Poetry / Eduardo Martínez — Leyva
::After The Shooting, You Have A Panic Attack In The Supermarket::
On a Saturday morning, you drive across Francis Scott Key Bridge, mindful of cyclists and joggers; the tourists blocking the sun from their eyes to catch a glimpse of the imperious monument looming over everyone. Another stone God they’ve come to worship. But you’re here because you’re hungry. Stuff your cart with spreads and fancy cheeses that in another life, you could never afford, walk through the shiny, polished aisles, greeting others with a nod or short, quick smirk. You feel warmth around your eyes. Open the carton of eggs to examine each one. Looking for cracks, checking the expiration dates. When all of a sudden, you think, was this how it was? Was this how it happened? A moment so boring, you’re already thinking of the next boring moment, and the one after that. Is this it? Lifting and tapping a cantaloupe, looking for black, welting spots on an heirloom tomato, thinking of the week’s lunch or lesson you haven’t yet planned. Picturing your students on Monday morning, staring into the white board’s clean, blank face. Waiting. Remembering all those times you hushed their panic during lockdown drills, as you shoved your heads underneath tables and desks. You thought yourself ready. Is it? This? Funny how life happens, no, funny how life needs death for it to happen, be compared to. Valued. But you knew this already. Coming in from the parking lot, barely missing that red light. You knew. Just as elsewhere, someone is slipping their feet into a new pair of shoes, while parents set the table for breakfast, sisters get ready to sell raffle tickets, And brothers forget to heave their hearts to their throats before getting into their cars, rushing for a carton of milk they meant to buy earlier that week. They knew too. You hope. Every one of them.
:: What’s Above Us Is Either Dead Or Still Dying ::
Suddenly there’s the urge to ruin every garden I see, uproot every goddamn flower until my hands are the throbbing red that traumatizes most people. It’s no longer hunting season, which means I can roam freely with the others, if they’ll have me. They won’t. To live through the breakdown, one must first understand the thing that breaks is always breaking, quietly. As such, I try to go unnoticed, swept all the rooms I’d been in before exiting. Leaving behind a certain kind of warmth in cushions and furniture, unique to those types of animals that know of no master’s touch. And I think of myself lucky having survived all these years calming my own blood down whenever it felt loud and unbearable, and I was alone.
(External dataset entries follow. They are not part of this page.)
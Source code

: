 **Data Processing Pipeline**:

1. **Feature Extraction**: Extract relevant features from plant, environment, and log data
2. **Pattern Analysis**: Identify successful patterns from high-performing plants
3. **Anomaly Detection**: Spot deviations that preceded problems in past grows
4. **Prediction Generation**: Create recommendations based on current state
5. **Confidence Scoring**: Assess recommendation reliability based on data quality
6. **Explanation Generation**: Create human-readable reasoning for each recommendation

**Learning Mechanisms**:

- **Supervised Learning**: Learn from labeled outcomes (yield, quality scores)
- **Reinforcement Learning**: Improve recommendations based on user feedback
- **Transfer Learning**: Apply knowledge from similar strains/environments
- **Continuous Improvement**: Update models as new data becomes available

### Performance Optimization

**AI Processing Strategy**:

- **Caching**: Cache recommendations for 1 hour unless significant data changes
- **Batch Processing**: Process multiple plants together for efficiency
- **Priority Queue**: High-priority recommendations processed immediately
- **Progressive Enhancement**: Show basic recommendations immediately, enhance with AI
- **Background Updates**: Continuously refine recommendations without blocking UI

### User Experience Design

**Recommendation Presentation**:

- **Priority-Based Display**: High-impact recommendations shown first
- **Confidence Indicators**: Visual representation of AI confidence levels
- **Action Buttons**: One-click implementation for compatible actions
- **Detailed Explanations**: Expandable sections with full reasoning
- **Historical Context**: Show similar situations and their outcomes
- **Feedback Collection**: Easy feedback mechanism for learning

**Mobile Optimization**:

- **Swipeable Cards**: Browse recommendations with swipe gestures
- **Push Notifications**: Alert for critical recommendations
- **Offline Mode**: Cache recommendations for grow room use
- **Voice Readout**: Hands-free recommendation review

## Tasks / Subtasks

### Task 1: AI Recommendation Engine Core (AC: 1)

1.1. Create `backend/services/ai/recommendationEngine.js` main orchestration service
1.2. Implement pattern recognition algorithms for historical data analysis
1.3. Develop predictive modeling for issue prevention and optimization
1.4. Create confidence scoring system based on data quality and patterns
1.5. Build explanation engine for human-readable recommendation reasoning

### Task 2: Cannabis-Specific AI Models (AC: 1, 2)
Have been alone and will be. By this time of night, the foragers have crept back to their rooms, sleeping off the afternoon’s chores, leaning into their loved ones, leaning into their very own flesh, the art they get to live in. Clean and honest. It is quiet enough for me to see myself as something other than tragic. More than an itch on the palm’s open surface. As vast and with purpose as the sky above, silently spreading itself over my little, borrowed room.
From the writer
:: Account ::
These two poems appear in my debut collection, Cowboy Park, which won the 2024 Felix Pollak Prize in Poetry and is forthcoming from the University of Wisconsin Press. Coping with grief and trauma is one common theme throughout the book.
In 2019, my mom survived a mass shooting at a Walmart in my hometown of El Paso, TX. Since then, I’ve been capturing the aftermath and the emotions that haunt her and ripple through our family. Initially, I was paralyzed by fear, hesitant to write about the event and the survivor’s guilt that gripped our family. The poem—“After the Shooting, You Have a Panic Attack in the Supermarket”—reflects on those weeks when I had to persevere despite battling panic attacks, sleepless nights, and an inability even to name the trauma we endured. I am still on this journey, writing toward understanding and solace, even after all these years.
I penned “What’s Above Us Is Either Dead or Still Dying” when I returned to poetry after a long hiatus. Living in Provincetown during the off-season, surrounded by fellow creatives, I immersed myself in writing without distractions. It was a time of profound self-reflection, growth, and healing. I embraced failure, shed my fears, and learned to sit with my grief. Most importantly, I learned to be kind to my words and, ultimately, to be kind to myself.
Eduardo Martínez-Leyva was born in El Paso, TX to Mexican immigrants. His work has appeared in Poetry Magazine, The Boston Review, The Journal, Frontier Poetry, Best New Poets, and elsewhere. He’s received fellowships from CantoMundo, The Frost Place, the Fine Arts Work Center in Provincetown, the Lambda Literary Foundation, and a teaching fellowship from Columbia University, where he earned his MFA. His debut poetry collection, Cowboy Park, was selected by Amaud Jamaul Johnson as the winner of the Felix Pollak Prize in Poetry and is forthcoming in November 2024 from The University of Wisconsin Press.